They arrested 131 people and seized 65 vehicles, including two water trucks. Authorities recovered $28,000, 33,480 pounds of marijuana and dozens of firearms. Nineteen people were charged with water theft.
“Most Californians would be shocked and disappointed at the amount of water these unlicensed, illegal grows are using, especially as California suffers from a drought,” Curt Fallin, the Drug Enforcement Administration’s associate special agent in charge, said in a news release as officials unveiled the operation on July 7. “By our calculation, the illegal grows in Los Angeles, Riverside and San Bernardino counties require an astounding 5.4 million gallons of water a day, every day,” Fallin said.
The alleged water thefts come as much of the western half of the United States is in the midst of a severe drought. The extreme dry spell is especially bad in California and the Southwest, but it also stretches into the Pacific Northwest, much of the Intermountain West and even the Northern Plains.
A study published in the journal Nature last year said uncertain supply and growing demand mean more of the global water supply is being stolen every year, as climate change drives longer and more severe droughts around the world.
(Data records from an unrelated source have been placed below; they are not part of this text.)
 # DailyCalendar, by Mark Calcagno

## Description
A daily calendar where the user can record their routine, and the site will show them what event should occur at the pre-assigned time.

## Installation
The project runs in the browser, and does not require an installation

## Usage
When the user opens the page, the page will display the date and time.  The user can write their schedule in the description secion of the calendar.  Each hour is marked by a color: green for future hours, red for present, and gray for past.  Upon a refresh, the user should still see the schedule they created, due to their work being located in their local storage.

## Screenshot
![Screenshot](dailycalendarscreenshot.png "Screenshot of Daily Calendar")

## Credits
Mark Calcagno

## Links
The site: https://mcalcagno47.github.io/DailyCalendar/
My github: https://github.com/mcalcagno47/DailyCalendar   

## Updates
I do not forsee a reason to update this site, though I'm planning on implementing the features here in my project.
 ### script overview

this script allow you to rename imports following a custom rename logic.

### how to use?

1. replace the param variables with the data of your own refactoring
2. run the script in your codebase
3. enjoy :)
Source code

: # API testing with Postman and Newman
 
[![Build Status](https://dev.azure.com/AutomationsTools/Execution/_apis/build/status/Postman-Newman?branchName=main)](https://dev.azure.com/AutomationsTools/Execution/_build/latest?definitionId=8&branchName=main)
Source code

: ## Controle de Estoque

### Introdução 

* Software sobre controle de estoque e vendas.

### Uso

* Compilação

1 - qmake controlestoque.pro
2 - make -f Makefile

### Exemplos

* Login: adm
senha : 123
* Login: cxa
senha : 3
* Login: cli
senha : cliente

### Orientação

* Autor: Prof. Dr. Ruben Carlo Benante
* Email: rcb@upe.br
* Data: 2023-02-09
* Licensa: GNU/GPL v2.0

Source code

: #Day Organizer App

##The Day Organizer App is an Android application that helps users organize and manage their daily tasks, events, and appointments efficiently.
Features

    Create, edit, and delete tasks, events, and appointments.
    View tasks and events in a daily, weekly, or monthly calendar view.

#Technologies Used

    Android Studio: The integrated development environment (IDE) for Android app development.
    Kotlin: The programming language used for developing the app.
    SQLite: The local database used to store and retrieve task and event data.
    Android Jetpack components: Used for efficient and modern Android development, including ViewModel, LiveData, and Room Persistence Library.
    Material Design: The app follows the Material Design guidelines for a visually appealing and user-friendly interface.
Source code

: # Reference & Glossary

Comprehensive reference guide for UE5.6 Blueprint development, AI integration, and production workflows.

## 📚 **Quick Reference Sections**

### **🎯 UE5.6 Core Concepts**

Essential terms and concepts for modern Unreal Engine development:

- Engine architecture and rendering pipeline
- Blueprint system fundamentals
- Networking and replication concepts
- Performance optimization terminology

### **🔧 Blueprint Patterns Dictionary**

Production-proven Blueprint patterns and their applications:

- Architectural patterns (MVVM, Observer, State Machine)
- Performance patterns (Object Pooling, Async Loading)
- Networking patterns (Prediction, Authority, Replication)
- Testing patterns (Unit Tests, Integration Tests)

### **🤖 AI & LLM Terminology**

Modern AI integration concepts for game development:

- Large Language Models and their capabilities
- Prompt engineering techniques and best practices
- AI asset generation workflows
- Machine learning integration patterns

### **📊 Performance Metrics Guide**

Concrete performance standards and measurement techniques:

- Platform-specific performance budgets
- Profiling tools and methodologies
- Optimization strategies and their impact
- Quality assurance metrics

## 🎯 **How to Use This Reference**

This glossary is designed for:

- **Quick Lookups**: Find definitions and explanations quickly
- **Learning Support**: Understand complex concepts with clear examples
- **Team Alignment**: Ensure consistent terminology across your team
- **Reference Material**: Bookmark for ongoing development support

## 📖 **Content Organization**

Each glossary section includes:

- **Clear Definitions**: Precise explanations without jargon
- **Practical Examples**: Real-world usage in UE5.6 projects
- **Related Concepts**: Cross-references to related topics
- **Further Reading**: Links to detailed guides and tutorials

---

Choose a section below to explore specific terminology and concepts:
Water theft is a long-running issue in California, according to officials, but the severity of the current drought and the increasing number of illegal cannabis operations are exacerbating the problem.
In 2020, Narcotics Bureau detectives identified 150 illegal outdoor marijuana growing operations in the Antelope Valley. This year, investigators conducted reconnaissance flights and identified more than 500.
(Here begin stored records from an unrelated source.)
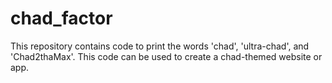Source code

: # chad_factor
This repository contains code to print the words 'chad', 'ultra-chad', and 'Chad2thaMax'. This code can be used to create a chad-themed website or app.
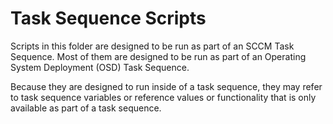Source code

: # Task Sequence Scripts

Scripts in this folder are designed to be run as part of an SCCM Task Sequence. Most of them are designed to be run as part of an Operating System Deployment (OSD) Task Sequence.

Because they are designed to run inside of a task sequence, they may refer to task sequence variables or reference values or functionality that is only available as part of a task sequence.
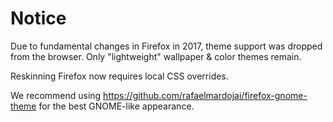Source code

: # Notice

Due to fundamental changes in Firefox in 2017, theme support was dropped from the browser. Only "lightweight" wallpaper & color themes remain.

Reskinning Firefox now requires local CSS overrides.

We recommend using https://github.com/rafaelmardojai/firefox-gnome-theme for the best GNOME-like appearance.
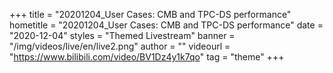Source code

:+++
    title = "20201204_User Cases: CMB and TPC-DS performance"
    hometitle = "20201204_User Cases: CMB and TPC-DS performance"
    date = "2020-12-04"
    styles = "Themed Livestream"
    banner = "/img/videos/live/en/live2.png"
    author = ""
    videourl = "https://www.bilibili.com/video/BV1Dz4y1k7qo" 
    tag = "theme"
+++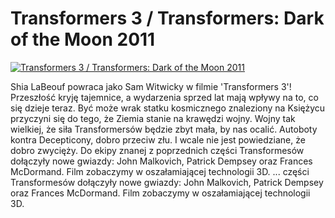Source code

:Transformers 3 / Transformers: Dark of the Moon 2011 
=============
[![Transformers 3 / Transformers: Dark of the Moon 2011 ](http://vidos.pl/images/player.gif)](http://vidos.pl/transformers-3-transformers-dark-of-the-moon-2011)

 Shia LaBeouf powraca jako Sam Witwicky w filmie 'Transformers 3'! Przeszłość kryję tajemnice, a wydarzenia sprzed lat mają wpływy na to, co się dzieje teraz. Być może wrak statku kosmicznego znaleziony na Księżycu przyczyni się do tego, że Ziemia stanie na krawędzi wojny. Wojny tak wielkiej, że siła Transformersów będzie zbyt mała, by nas ocalić. Autoboty kontra Decepticony, dobro przeciw złu. I wcale nie jest powiedziane, że dobro zwycięży. Do ekipy znanej z poprzednich części Transformesów dołączyły nowe gwiazdy: John Malkovich, Patrick Dempsey oraz Frances McDormand. Film zobaczymy w oszałamiającej technologii 3D.   ... części Transformesów dołączyły nowe gwiazdy: John Malkovich, Patrick Dempsey oraz Frances McDormand. Film zobaczymy w oszałamiającej technologii 3D.
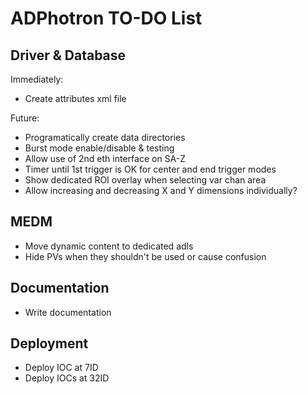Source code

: ADPhotron TO-DO List
====================

Driver & Database
-----------------

Immediately:
* Create attributes xml file

Future:
* Programatically create data directories
* Burst mode enable/disable & testing
* Allow use of 2nd eth interface on SA-Z
* Timer until 1st trigger is OK for center and end trigger modes
* Show dedicated ROI overlay when selecting var chan area
* Allow increasing and decreasing X and Y dimensions individually?

MEDM
----

* Move dynamic content to dedicated adls
* Hide PVs when they shouldn't be used or cause confusion

Documentation
-------------

* Write documentation

Deployment
----------

* Deploy IOC at 7ID
* Deploy IOCs at 32ID
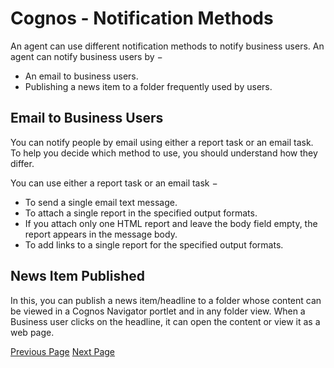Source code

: # Cognos - Notification Methods
An agent can use different notification methods to notify business users. An agent can notify business users by −

   * An email to business users.
   * Publishing a news item to a folder frequently used by users.

## Email to Business Users
You can notify people by email using either a report task or an email task. To help you decide which method to use, you should understand how they differ.

You can use either a report task or an email task −

   * To send a single email text message.
   * To attach a single report in the specified output formats.
   * If you attach only one HTML report and leave the body field empty, the report appears in the message body.
   * To add links to a single report for the specified output formats.

## News Item Published
In this, you can publish a news item/headline to a folder whose content can be viewed in a Cognos Navigator portlet and in any folder view. When a Business user clicks on the headline, it can open the content or view it as a web page.


[Previous Page](../cognos/cognos_event_studio.md) [Next Page](../cognos/cognos_quick_guide.md) 

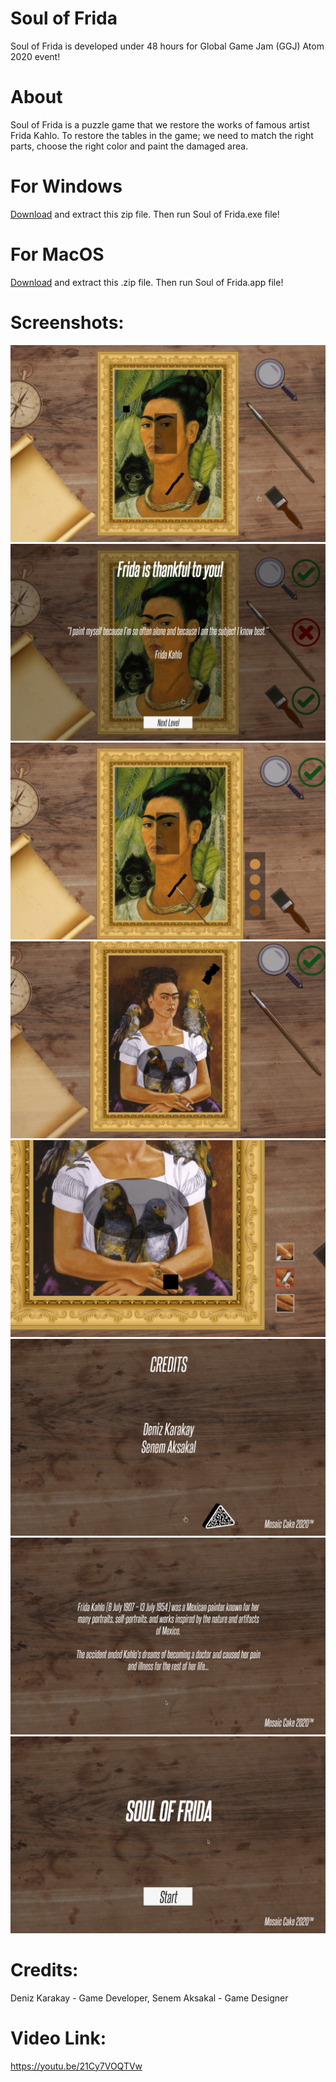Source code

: # Soul of Frida

Soul of Frida is developed under 48 hours for Global Game Jam (GGJ) Atom 2020 event! 

# About 
Soul of Frida is a puzzle game that we restore the works of famous artist Frida Kahlo. To restore the tables in the game; we need to match the right parts, choose the right color and paint the damaged area.

# For Windows
<a href="https://github.com/dkarakay/Soul-of-Frida/raw/master/Soul%20of%20Frida/Release/Windows.zip" target="_blank">Download</a> and extract this zip file. Then run Soul of Frida.exe file! 

# For MacOS
<a href="https://github.com/dkarakay/Soul-of-Frida/raw/master/Soul%20of%20Frida/Release/Mac.zip" target="_blank">Download</a> and extract this .zip file. Then run Soul of Frida.app file!

# Screenshots: 
![test](https://raw.githubusercontent.com/dkarakay/Soul-of-Frida/master/Soul%20of%20Frida/Press/soul_of_frida_1-min.png)
![test](https://raw.githubusercontent.com/dkarakay/Soul-of-Frida/master/Soul%20of%20Frida/Press/soul_of_frida_2-min.png)
![test](https://raw.githubusercontent.com/dkarakay/Soul-of-Frida/master/Soul%20of%20Frida/Press/soul_of_frida_3-min.png)
![test](https://raw.githubusercontent.com/dkarakay/Soul-of-Frida/master/Soul%20of%20Frida/Press/soul_of_frida_4-min.png)
![test](https://raw.githubusercontent.com/dkarakay/Soul-of-Frida/master/Soul%20of%20Frida/Press/soul_of_frida_5-min.png)
![test](https://raw.githubusercontent.com/dkarakay/Soul-of-Frida/master/Soul%20of%20Frida/Press/soul_of_frida_6-min.png)
![test](https://raw.githubusercontent.com/dkarakay/Soul-of-Frida/master/Soul%20of%20Frida/Press/soul_of_frida_7-min.png)
![test](https://raw.githubusercontent.com/dkarakay/Soul-of-Frida/master/Soul%20of%20Frida/Press/soul_of_frida_8-min.png)


# Credits: 
Deniz Karakay - Game Developer, Senem Aksakal - Game Designer

# Video Link: 
https://youtu.be/21Cy7VOQTVw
“What began as water theft became the infiltration of organized crime groups who are trafficking & smuggling people, threatening residents, polluting & trespassing,” Kathryn Barger, the Los Angeles County supervisor, tweeted after the sting.
Last week, deputies with the Humboldt County Sheriff’s Office Marijuana Enforcement Team served 23 search warrants to investigate illegal cannabis cultivation in four watersheds in the county, about 270 miles north of San Francisco.
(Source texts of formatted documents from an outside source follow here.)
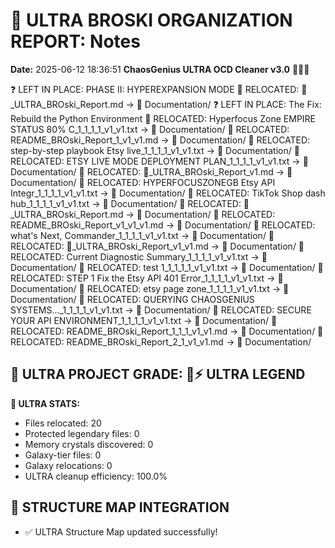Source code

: # 🌌 ULTRA BROSKI ORGANIZATION REPORT: Notes
**Date:** 2025-06-12 18:36:51
**ChaosGenius ULTRA OCD Cleaner v3.0** 🧠💜🌌

❓ LEFT IN PLACE: PHASE II: HYPEREXPANSION MODE
📁 RELOCATED: 🌌_ULTRA_BROski_Report.md → 📝 Documentation/
❓ LEFT IN PLACE: The Fix: Rebuild the Python Environment
📁 RELOCATED: Hyperfocus Zone EMPIRE STATUS 80% C_1_1_1_1_v1_v1.txt → 📝 Documentation/
📁 RELOCATED: README_BROski_Report_1_v1_v1.md → 📝 Documentation/
📁 RELOCATED: step-by-step playbook Etsy live_1_1_1_1_v1_v1.txt → 📝 Documentation/
📁 RELOCATED: ETSY LIVE MODE DEPLOYMENT PLAN_1_1_1_1_v1_v1.txt → 📝 Documentation/
📁 RELOCATED: 🌌_ULTRA_BROski_Report_v1.md → 📝 Documentation/
📁 RELOCATED: HYPERFOCUSZONEGB Etsy API Integr_1_1_1_1_v1_v1.txt → 📝 Documentation/
📁 RELOCATED: TikTok Shop dash hub_1_1_1_1_v1_v1.txt → 📝 Documentation/
📁 RELOCATED: 🌌_ULTRA_BROski_Report.md → 📝 Documentation/
📁 RELOCATED: README_BROski_Report_v1_v1_v1.md → 📝 Documentation/
📁 RELOCATED: what's Next, Commander_1_1_1_1_v1_v1.txt → 📝 Documentation/
📁 RELOCATED: 🌌_ULTRA_BROski_Report_v1_v1.md → 📝 Documentation/
📁 RELOCATED: Current Diagnostic Summary_1_1_1_1_v1_v1.txt → 📝 Documentation/
📁 RELOCATED: test 1_1_1_1_1_v1_v1.txt → 📝 Documentation/
📁 RELOCATED: STEP 1 Fix the Etsy API 401 Error_1_1_1_1_v1_v1.txt → 📝 Documentation/
📁 RELOCATED: etsy page zone_1_1_1_1_v1_v1.txt → 📝 Documentation/
📁 RELOCATED: QUERYING CHAOSGENIUS SYSTEMS..._1_1_1_1_v1_v1.txt → 📝 Documentation/
📁 RELOCATED: SECURE YOUR API ENVIRONMENT_1_1_1_1_v1_v1.txt → 📝 Documentation/
📁 RELOCATED: README_BROski_Report_1_1_1_v1_v1.md → 📝 Documentation/
📁 RELOCATED: README_BROski_Report_2_1_v1_v1.md → 📝 Documentation/

## 🌌 ULTRA PROJECT GRADE: 💯⚡ ULTRA LEGEND
**🧠 ULTRA STATS:**
- Files relocated: 20
- Protected legendary files: 0
- Memory crystals discovered: 0
- Galaxy-tier files: 0
- Galaxy relocations: 0
- ULTRA cleanup efficiency: 100.0%

## 🔄 STRUCTURE MAP INTEGRATION
- ✅ ULTRA Structure Map updated successfully!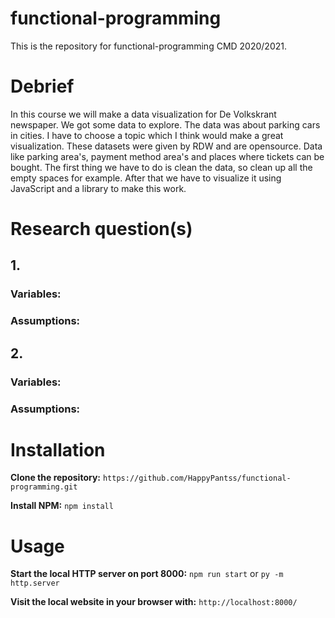 # functional-programming
This is the repository for functional-programming CMD 2020/2021.

# Debrief
In this course we will make a data visualization for De Volkskrant newspaper. We got some data to explore. The data was about parking cars in cities. I have to choose a topic which I think would make a great visualization. These datasets were given by RDW and are opensource. Data like parking area's, payment method area's and places where tickets can be bought. The first thing we have to do is clean the data, so clean up all the empty spaces for example. After that we have to visualize it using JavaScript and a library to make this work.

# Research question(s)

## 1.

### Variables:

### Assumptions:

## 2.

### Variables:

### Assumptions:

# Installation
**Clone the repository:**
`https://github.com/HappyPantss/functional-programming.git`

**Install NPM:**
`npm install`

# Usage
**Start the local HTTP server on port 8000:**
`npm run start` or `py -m http.server`

**Visit the local website in your browser with:**
`http://localhost:8000/`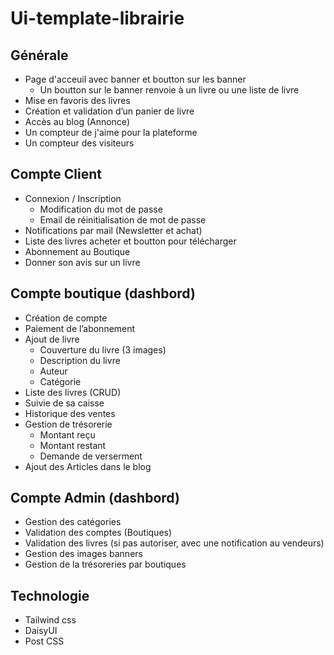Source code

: # Ui-template-librairie

## Générale

- Page d'acceuil avec banner et boutton sur les banner
  - Un boutton sur le banner renvoie à un livre ou une liste de livre
- Mise en favoris des livres
- Création et validation d’un panier de livre
- Accès au blog (Annonce)
- Un compteur de j'aime pour la plateforme
- Un compteur des visiteurs

## Compte Client

- Connexion / Inscription
  - Modification du mot de passe
  - Email de réinitialisation de mot de passe
- Notifications par mail (Newsletter et achat)
- Liste des livres acheter et boutton pour télécharger
- Abonnement au Boutique
- Donner son avis sur un livre

## Compte boutique (dashbord)

- Création de compte
- Paiement de l’abonnement
- Ajout de livre
  - Couverture du livre (3 images)
  - Description du livre
  - Auteur
  - Catégorie
- Liste des livres (CRUD)
- Suivie de sa caisse
- Historique des ventes
- Gestion de trésorerie
  - Montant reçu
  - Montant restant
  - Demande de verserment
- Ajout des Articles dans le blog

## Compte Admin (dashbord)

- Gestion des catégories
- Validation des comptes (Boutiques)
- Validation des livres (si pas autoriser, avec une notification au vendeurs)
- Gestion des images banners
- Gestion de la trésoreries par boutiques

## Technologie

- Tailwind css
- DaisyUI
- Post CSS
Scientific studies showed these watersheds were losing water flow at an “alarming rate” because of illegal commercial cannabis cultivation, the sheriff’s office said in a statement Friday.
The law enforcement team destroyed more than 35,000 cannabis plants and documented about 100 environmental violations. They also found juvenile fish in dammed pools in the watersheds where water was being pumped with large gasoline-powered pumps. No one was arrested, but the cases were forwarded to the district attorney’s office for review.
The watersheds are home to protected species, such as coho and Chinook salmon and steelhead trout, that were already grappling with unprecedented drought conditions.
“Illegal cultivation activities during a drought year put an exuberant amount of pressure on already strained fish and wildlife resources,” the sheriff’s office said in a news release, adding that last week’s operation “will help to conserve salmon and steelhead habitat critical for species survival.”